Maygar Chieftain, Heroes' Square
But, the country’s true beginnings were in the Ninth Century when Magyar tribes displaced the founding Bulgarian settlers of the towns of Buda and Pest and, a century later, officially founded the Kingdom of Hungary. In fact, Hungary’s real name is Magyarország and the language (which is considered one of the world’s most difficult) is called Magyar.

After the Tatar invasion in the 13th Century, King Béla IV of Hungary built reinforced stone walls around the towns and set his royal palace on the top of the protecting hills of Buda.

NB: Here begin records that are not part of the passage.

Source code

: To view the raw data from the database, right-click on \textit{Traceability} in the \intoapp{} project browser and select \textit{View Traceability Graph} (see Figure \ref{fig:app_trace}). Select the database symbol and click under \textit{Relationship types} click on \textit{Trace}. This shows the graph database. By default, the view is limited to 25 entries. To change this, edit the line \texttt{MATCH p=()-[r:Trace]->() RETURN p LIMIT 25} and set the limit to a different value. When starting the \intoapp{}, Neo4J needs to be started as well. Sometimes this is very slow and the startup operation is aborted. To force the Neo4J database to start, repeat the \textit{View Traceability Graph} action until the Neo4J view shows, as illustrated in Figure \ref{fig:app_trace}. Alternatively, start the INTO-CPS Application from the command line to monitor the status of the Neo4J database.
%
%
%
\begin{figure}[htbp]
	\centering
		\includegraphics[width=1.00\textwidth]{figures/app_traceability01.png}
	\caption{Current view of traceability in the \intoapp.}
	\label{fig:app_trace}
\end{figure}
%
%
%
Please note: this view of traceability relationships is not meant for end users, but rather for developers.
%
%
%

In 1361, it became the capital of Hungary. It quickly became a cultural center. King Matthias Corvinus’ library, the Bibliotheca Corviniana, was second only in size to the Vatican Library. Universities were established in Pécs (Pest) in 1367 and in Óbuda (Old Buda) in 1395. The first Hungarian book was printed in Buda in 1473. Buda had about 5,000 inhabitants around 1500.

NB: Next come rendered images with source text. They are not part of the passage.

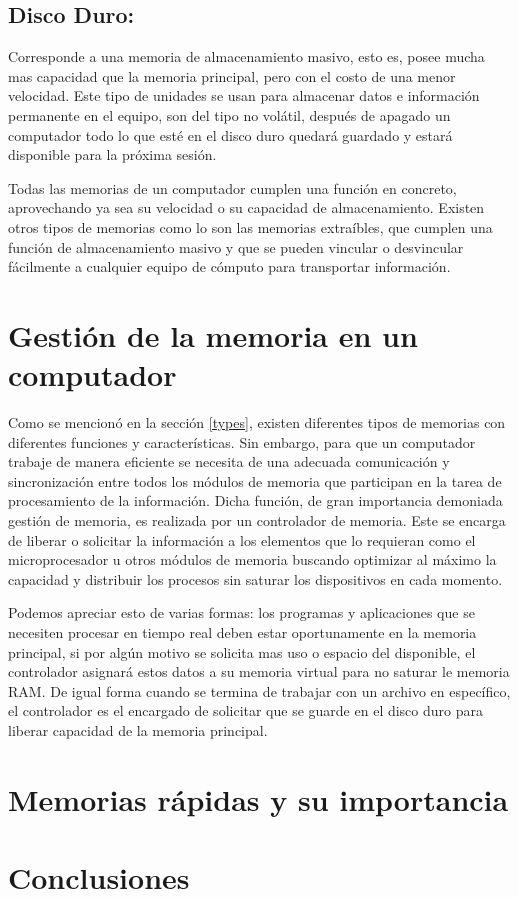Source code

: \documentclass{article}
\begin{document}
\subsection{Disco Duro: }
Corresponde a una memoria de almacenamiento masivo, esto es, posee mucha mas capacidad que la memoria principal, pero con el costo de una menor velocidad. Este tipo de unidades se usan para almacenar datos e información permanente en el equipo, son del tipo no volátil, después de apagado un computador todo lo que esté en el disco duro quedará guardado y estará disponible para la próxima sesión. 

Todas las memorias de un computador cumplen una función en concreto, aprovechando ya sea su velocidad o su capacidad de almacenamiento. Existen otros tipos de memorias como lo son las memorias extraíbles, que cumplen una función de almacenamiento masivo y que se pueden vincular o desvincular fácilmente a cualquier equipo de cómputo para transportar información.

\section{Gestión de la memoria en un computador} \label{working}

Como se mencionó en la sección \ref{types}, existen diferentes tipos de memorias con diferentes funciones y características. Sin embargo, para que un computador trabaje de manera eficiente se necesita de una adecuada comunicación y sincronización entre todos los módulos de memoria que participan en la tarea de procesamiento de la información. Dicha función, de gran importancia demoniada gestión de memoria, es realizada por un controlador de memoria. Este se encarga de liberar o solicitar la información a los elementos que lo requieran como el microprocesador u otros módulos de memoria buscando optimizar al máximo la capacidad y distribuir los procesos sin saturar los dispositivos en cada momento. 

Podemos apreciar esto de varias formas: los programas y aplicaciones que se necesiten procesar en tiempo real deben estar oportunamente en la memoria principal, si por algún motivo se solicita mas uso o espacio del disponible, el controlador asignará estos datos a su memoria virtual para no saturar le memoria RAM. De igual forma cuando se termina de trabajar con un archivo en específico, el controlador es el encargado de solicitar que se guarde en el disco duro para liberar capacidad de la memoria principal. \cite{gestion}

\section{Memorias rápidas y su importancia}


\section{Conclusiones}




\end{document}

The Ottomans conquered Buda in 1526, again in 1529 and then occupied it in 1541. Turkish Rule lasted for more than 140 years, during which the Turks constructed many prominent bathing facilities within the city; the Rudas Baths and Király Baths are still in use today. By 1647, there were less than 100 Christians in Budapest. Then, the unoccupied western part of Hungary became part of the Habsburg Empire. In 1686, Christian forces plundered Buda and by 1718 the entire Kingdom of Hungary was removed from Ottoman rule.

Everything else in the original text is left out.